Look below for the line containing "HTTP (Hypertext Transfer"; from there, print each line exactly up to and including the line containing "3. **3xx (Redirection):**", and stop.
··· Study material ···
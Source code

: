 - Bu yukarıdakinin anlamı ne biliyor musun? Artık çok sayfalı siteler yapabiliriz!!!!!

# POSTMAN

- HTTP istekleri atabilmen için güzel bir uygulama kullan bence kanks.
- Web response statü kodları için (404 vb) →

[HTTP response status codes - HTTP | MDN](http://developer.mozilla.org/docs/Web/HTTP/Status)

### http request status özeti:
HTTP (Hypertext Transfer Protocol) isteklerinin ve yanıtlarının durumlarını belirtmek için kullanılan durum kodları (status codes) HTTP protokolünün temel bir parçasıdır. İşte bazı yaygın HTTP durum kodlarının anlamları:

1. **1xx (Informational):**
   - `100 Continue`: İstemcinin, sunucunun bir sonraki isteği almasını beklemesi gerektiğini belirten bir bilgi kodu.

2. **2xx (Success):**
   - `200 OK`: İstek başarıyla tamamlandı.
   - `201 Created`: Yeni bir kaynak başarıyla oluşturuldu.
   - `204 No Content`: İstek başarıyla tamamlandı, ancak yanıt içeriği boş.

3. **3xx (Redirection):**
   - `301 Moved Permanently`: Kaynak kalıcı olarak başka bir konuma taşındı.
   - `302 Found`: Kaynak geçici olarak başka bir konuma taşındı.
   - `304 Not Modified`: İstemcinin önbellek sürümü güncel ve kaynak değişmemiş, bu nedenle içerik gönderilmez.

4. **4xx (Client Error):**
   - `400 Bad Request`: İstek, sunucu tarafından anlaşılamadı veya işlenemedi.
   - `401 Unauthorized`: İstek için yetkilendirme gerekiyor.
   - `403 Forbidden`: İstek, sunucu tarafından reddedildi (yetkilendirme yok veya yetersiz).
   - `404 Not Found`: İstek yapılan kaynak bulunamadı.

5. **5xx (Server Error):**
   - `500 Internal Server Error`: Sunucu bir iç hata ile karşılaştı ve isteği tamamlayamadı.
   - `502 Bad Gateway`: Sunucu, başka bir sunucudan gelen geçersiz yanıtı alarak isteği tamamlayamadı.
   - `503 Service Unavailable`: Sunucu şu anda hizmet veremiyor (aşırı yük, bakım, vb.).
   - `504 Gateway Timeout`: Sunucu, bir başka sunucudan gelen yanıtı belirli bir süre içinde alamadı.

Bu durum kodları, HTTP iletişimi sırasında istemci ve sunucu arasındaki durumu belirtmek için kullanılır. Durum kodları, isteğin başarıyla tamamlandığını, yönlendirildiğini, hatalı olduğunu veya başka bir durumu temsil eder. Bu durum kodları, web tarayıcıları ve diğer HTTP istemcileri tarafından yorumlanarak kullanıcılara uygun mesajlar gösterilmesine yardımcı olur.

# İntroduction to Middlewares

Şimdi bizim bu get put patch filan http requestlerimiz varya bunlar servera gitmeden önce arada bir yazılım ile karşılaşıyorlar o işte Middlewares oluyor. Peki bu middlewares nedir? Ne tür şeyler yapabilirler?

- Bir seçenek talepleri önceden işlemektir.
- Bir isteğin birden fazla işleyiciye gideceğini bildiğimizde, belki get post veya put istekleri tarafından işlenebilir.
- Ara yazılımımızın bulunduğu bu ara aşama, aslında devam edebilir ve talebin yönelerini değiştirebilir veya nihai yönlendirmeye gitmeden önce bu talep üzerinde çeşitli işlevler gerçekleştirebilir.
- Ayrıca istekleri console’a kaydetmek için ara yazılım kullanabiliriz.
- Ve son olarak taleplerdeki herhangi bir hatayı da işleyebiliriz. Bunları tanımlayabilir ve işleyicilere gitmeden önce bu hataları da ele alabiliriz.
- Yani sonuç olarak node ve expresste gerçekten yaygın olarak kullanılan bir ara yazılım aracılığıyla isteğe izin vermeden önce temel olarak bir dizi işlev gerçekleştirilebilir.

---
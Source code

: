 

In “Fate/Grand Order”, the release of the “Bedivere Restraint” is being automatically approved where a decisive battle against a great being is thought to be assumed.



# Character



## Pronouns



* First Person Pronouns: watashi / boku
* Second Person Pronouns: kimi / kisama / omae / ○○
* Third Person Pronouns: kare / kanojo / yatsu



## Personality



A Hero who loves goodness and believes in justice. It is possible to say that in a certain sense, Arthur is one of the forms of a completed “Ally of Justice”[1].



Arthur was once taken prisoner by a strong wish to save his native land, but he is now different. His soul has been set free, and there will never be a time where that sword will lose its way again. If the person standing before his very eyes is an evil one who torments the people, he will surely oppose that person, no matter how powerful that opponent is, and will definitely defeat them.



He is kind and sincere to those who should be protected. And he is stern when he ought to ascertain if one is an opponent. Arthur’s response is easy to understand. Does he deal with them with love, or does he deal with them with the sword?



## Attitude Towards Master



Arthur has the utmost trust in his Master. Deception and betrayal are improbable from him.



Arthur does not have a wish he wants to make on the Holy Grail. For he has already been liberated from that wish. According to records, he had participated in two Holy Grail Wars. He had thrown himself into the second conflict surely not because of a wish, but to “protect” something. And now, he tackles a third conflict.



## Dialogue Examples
···
**Task response**:
HTTP (Hypertext Transfer Protocol) isteklerinin ve yanıtlarının durumlarını belirtmek için kullanılan durum kodları (status codes) HTTP protokolünün temel bir parçasıdır. İşte bazı yaygın HTTP durum kodlarının anlamları:

1. **1xx (Informational):**
   - `100 Continue`: İstemcinin, sunucunun bir sonraki isteği almasını beklemesi gerektiğini belirten bir bilgi kodu.

2. **2xx (Success):**
   - `200 OK`: İstek başarıyla tamamlandı.
   - `201 Created`: Yeni bir kaynak başarıyla oluşturuldu.
   - `204 No Content`: İstek başarıyla tamamlandı, ancak yanıt içeriği boş.

3. **3xx (Redirection):**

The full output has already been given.